'''

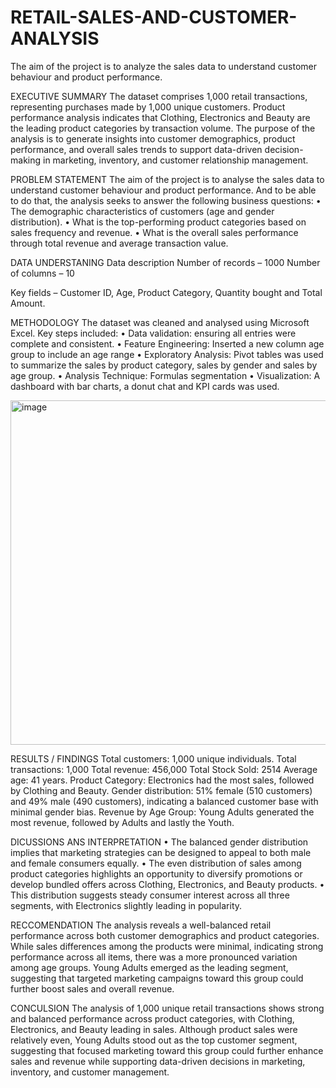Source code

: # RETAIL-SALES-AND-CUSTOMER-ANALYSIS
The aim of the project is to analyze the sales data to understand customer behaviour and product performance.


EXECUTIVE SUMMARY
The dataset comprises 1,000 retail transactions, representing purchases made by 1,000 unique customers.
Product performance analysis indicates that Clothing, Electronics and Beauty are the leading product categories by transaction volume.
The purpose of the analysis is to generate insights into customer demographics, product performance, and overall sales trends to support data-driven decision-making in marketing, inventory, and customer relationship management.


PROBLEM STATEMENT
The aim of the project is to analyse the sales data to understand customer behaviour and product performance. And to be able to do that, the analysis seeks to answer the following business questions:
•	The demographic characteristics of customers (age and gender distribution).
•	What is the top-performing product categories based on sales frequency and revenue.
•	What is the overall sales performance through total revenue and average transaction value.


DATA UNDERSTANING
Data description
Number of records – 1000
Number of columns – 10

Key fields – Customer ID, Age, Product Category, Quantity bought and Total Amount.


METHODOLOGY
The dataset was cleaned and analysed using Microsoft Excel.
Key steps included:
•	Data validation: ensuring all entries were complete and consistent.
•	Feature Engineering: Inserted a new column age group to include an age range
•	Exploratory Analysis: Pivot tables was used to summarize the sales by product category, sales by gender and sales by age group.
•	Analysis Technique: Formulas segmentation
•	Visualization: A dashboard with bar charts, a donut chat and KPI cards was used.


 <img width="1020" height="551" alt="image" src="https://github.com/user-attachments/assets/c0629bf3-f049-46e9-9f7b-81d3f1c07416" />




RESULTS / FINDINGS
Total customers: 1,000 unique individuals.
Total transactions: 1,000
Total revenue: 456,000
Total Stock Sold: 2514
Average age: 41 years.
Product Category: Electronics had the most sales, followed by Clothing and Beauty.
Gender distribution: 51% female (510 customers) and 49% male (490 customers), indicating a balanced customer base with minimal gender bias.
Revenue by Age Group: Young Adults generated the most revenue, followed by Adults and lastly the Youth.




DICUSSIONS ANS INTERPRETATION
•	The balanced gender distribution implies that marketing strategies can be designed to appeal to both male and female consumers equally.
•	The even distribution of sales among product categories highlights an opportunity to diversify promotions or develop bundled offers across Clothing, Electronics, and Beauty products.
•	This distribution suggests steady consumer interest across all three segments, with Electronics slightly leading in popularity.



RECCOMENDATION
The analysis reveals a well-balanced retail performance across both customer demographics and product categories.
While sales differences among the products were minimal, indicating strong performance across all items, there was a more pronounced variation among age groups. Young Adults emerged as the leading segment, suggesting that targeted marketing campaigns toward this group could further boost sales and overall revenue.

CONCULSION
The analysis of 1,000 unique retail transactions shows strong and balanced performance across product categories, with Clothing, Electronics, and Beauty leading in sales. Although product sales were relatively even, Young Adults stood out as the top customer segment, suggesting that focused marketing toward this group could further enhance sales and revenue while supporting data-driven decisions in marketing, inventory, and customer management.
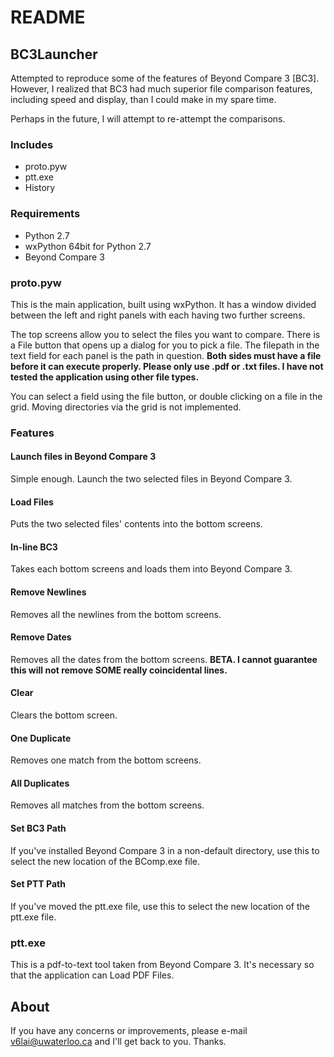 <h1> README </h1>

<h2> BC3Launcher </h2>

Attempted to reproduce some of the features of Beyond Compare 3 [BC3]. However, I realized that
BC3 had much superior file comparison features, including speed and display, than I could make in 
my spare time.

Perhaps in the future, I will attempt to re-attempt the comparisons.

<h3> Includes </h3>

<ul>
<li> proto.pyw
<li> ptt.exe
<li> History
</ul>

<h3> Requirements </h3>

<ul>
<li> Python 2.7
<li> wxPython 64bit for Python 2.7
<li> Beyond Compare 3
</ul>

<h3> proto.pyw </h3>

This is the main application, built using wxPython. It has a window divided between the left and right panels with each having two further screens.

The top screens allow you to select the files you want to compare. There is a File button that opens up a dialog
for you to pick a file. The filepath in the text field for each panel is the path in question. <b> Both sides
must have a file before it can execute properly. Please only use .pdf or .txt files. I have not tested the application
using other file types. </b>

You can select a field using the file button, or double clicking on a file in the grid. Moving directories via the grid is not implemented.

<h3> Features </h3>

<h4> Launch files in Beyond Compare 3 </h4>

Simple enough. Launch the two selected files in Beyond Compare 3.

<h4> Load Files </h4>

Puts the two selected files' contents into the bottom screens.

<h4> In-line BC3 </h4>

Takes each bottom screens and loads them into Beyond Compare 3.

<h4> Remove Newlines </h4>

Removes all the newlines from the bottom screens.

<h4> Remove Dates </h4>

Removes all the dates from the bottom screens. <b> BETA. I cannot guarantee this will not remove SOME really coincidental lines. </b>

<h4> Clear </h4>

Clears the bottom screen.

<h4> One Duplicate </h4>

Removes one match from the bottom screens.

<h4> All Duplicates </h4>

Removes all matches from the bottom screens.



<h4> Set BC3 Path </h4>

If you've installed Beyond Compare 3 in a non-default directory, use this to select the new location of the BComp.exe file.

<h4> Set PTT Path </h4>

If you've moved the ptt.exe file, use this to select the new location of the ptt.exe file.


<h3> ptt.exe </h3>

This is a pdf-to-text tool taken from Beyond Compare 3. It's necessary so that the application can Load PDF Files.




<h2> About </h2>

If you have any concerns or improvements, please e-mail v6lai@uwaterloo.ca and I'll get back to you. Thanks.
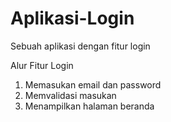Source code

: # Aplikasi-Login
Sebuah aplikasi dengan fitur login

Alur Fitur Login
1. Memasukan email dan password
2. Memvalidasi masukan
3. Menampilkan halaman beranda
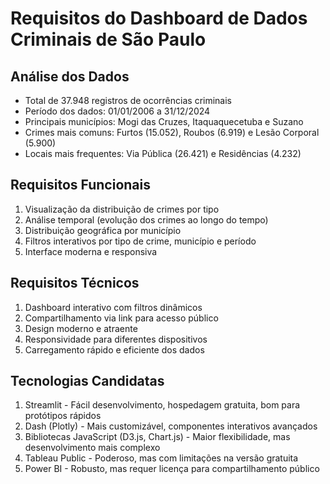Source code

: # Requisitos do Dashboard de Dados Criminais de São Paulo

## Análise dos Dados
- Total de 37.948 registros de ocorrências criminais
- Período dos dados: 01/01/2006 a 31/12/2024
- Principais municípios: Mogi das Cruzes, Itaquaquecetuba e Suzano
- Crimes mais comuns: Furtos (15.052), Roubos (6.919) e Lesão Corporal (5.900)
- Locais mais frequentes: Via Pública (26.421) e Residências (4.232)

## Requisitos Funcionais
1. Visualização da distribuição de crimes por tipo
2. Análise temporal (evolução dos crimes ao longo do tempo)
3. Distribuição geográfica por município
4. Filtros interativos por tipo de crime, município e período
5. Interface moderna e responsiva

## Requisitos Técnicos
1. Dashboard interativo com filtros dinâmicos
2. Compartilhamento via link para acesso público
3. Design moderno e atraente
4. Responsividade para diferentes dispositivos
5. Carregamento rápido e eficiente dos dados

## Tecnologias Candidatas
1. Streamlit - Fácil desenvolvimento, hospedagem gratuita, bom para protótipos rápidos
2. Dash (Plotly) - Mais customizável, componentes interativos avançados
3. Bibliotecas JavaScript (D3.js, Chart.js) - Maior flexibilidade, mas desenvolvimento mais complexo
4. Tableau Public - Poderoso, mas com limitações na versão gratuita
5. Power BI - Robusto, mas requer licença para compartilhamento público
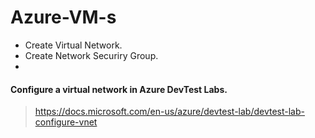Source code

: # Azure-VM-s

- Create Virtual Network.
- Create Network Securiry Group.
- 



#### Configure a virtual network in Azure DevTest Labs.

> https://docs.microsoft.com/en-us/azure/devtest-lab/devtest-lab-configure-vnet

'''

→ **What is expected**
Return a copy of each line in the records above that has "interativos" in it.

→ **The completed task**
4. Filtros interativos por tipo de crime, município e período
2. Dash (Plotly) - Mais customizável, componentes interativos avançados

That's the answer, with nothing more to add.